A Business Developer’s Career Path
This career could start out in sales, marketing, customer support, or customer success, followed by the entry role of Business Development Representative.
Once a business development manager gains experience, they move on to senior roles such as VP of Business Development or Head/Director of Business Development. Their seniority could be reflected by the market share they cover or the vastness of territory they're in charge of.
Like all other successful salespeople and managers, BDMs become thriving book writers, university professors, and company owners. If this is the career path you're aspiring to walk down, try listening to some of the most successful entrepreneurs and business developers out there!

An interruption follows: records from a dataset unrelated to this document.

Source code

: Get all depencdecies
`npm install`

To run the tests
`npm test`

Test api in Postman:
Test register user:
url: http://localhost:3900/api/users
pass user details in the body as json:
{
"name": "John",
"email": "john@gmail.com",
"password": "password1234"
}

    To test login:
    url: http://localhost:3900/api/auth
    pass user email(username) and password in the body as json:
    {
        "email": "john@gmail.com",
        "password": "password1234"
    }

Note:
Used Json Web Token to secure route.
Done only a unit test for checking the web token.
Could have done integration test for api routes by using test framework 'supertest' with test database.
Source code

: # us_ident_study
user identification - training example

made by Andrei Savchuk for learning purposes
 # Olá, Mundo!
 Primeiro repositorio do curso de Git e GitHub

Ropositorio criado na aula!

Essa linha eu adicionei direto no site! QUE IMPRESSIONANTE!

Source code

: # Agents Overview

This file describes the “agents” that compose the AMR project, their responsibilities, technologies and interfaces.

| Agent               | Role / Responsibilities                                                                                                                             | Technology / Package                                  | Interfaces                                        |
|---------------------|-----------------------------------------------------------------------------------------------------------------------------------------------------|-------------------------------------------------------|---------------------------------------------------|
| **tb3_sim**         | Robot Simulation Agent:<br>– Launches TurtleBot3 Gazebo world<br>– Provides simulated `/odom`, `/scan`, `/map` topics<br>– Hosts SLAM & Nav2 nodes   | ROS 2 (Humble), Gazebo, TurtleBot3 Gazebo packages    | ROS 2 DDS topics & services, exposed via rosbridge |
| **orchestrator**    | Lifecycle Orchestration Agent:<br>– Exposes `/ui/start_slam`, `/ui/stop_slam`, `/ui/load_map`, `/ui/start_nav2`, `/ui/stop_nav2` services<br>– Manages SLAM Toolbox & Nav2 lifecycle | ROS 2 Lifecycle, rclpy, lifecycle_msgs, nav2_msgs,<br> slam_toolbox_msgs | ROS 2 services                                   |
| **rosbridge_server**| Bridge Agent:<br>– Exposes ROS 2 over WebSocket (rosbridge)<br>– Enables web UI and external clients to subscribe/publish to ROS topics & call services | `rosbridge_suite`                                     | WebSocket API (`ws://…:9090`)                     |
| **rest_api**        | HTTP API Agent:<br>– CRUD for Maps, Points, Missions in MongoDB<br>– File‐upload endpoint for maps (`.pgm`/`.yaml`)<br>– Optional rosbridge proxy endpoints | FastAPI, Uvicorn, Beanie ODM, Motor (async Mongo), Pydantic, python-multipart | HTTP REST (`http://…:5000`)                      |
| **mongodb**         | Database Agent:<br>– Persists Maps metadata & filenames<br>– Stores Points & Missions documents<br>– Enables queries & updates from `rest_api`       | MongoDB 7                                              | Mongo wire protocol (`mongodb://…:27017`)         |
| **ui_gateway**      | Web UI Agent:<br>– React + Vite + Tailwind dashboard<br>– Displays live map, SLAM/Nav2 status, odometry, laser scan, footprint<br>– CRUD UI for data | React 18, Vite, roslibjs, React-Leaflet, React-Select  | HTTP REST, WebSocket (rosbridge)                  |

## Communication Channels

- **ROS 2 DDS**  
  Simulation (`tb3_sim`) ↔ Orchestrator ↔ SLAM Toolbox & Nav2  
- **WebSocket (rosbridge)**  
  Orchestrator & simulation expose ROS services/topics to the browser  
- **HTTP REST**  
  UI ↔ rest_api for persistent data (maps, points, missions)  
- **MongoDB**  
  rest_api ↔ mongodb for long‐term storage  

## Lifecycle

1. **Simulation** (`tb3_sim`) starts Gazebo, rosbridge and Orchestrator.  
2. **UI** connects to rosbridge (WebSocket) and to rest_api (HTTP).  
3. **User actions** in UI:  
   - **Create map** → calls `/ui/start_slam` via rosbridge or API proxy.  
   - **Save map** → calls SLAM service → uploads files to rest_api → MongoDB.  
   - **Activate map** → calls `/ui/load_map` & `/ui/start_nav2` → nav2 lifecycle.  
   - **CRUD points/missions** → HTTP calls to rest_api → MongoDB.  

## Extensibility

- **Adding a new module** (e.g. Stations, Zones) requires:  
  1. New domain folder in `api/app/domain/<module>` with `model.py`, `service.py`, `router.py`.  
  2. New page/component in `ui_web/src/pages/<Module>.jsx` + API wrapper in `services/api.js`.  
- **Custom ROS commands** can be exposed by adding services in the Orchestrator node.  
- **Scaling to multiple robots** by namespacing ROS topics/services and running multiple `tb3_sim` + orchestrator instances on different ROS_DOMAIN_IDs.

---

Every good business development manager needs the best set of tools to contact and interact with their clients. The list includes video call platforms, CRM tools, emailing platforms, and project management software:
Hiring a Business Development Manager
First things first, is a business developer really what you need? If you:
- own a small company that needs to grow
- already employ people who nurture the relationship with existing clients
- operate in an industry where there's space for expansion of the market share
The answer is probably yes. When you're starting a business or expanding it, you'll definitely need someone to point out growth opportunities. A business developer is also someone who will represent your company and persuade new clients to do business with you.
When hiring a BDM, you should focus on investigating their sales skills and the list of clients they've secured in the past. If they don't have much relevant experience, but you're willing to take on a beginner, give them a chance to demonstrate their abilities. Think of cliche interview questions like "How would you sell me this pen?" but adapt them to your industry. This exercise will show how much the candidate has prepared for the interview and how quickly they can react to unexpected situations.
The ideal candidate is charismatic, extroverted, witty, socially intelligent, resourceful, and a quick learner. Remember, this person is like your company's storefront, and you need to make a striking first impression!